■ **EXERCISE INPUT**

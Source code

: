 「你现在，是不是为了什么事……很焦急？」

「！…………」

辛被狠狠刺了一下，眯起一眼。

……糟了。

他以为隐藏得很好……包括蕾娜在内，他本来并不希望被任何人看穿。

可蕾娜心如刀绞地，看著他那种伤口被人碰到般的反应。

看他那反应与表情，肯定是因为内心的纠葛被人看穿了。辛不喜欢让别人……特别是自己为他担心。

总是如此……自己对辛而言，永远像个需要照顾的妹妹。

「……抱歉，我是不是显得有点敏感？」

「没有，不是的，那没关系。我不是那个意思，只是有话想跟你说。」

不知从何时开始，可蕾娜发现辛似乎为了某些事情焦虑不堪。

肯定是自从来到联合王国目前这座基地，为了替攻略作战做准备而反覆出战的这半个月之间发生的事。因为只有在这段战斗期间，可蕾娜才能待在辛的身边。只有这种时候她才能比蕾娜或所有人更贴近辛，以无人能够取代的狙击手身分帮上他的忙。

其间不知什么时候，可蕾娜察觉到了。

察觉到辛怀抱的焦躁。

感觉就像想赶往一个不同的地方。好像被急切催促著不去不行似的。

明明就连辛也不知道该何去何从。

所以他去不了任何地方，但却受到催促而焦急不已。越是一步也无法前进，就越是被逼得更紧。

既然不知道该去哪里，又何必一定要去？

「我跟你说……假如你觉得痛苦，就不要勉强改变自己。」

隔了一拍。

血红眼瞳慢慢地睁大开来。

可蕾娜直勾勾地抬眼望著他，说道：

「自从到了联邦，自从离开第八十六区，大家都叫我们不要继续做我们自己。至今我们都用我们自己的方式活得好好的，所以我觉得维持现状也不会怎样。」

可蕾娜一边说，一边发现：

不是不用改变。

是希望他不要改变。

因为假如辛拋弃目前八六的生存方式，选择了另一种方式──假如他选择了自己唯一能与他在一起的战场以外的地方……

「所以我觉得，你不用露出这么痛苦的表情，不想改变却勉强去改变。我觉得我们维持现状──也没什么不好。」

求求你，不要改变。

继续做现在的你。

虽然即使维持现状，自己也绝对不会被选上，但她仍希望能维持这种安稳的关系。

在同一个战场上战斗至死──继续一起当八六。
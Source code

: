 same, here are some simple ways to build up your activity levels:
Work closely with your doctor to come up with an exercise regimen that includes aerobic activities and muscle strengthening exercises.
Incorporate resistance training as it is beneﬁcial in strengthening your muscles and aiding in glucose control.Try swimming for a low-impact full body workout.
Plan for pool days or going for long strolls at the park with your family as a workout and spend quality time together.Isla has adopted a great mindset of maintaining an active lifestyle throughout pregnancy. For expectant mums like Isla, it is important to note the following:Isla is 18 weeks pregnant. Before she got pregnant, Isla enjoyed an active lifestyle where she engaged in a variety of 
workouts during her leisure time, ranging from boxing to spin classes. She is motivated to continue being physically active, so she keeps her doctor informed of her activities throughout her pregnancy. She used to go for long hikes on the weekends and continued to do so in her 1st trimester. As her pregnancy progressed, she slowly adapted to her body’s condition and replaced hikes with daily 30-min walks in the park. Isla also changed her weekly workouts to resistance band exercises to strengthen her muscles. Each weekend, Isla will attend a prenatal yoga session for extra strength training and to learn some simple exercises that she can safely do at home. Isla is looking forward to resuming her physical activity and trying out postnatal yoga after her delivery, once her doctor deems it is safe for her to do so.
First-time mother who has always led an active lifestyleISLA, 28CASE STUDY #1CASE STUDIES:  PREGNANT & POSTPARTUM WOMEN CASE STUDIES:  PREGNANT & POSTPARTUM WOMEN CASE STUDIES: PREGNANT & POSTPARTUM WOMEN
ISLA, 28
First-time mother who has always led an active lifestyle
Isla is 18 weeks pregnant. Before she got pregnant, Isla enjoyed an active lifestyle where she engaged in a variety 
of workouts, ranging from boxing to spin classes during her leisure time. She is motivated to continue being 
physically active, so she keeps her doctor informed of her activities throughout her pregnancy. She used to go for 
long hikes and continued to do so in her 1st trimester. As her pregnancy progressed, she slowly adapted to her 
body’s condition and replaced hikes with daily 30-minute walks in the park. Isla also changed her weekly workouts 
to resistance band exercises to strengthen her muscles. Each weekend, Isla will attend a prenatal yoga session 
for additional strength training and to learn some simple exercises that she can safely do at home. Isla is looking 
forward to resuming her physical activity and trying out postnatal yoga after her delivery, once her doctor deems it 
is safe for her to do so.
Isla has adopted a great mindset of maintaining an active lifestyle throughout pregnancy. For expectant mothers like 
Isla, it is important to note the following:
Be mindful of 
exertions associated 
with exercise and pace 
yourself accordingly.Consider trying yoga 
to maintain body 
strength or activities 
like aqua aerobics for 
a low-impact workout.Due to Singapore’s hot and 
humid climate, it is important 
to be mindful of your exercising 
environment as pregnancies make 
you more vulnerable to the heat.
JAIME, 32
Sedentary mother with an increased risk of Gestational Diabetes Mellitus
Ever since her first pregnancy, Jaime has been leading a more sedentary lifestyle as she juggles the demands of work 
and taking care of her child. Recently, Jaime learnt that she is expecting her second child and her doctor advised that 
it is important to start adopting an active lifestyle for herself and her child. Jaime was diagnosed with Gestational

■ **EXERCISE GOAL**
Please transcribe only the lines in the records above running from the line that has "to be mindful of your exercising" through the line that has "Ever since her", both included, exactly as they appear.

■ **ANSWER FOR THIS EXERCISE**
to be mindful of your exercising 
environment as pregnancies make 
you more vulnerable to the heat.
JAIME, 32
Sedentary mother with an increased risk of Gestational Diabetes Mellitus
Ever since her first pregnancy, Jaime has been leading a more sedentary lifestyle as she juggles the demands of work 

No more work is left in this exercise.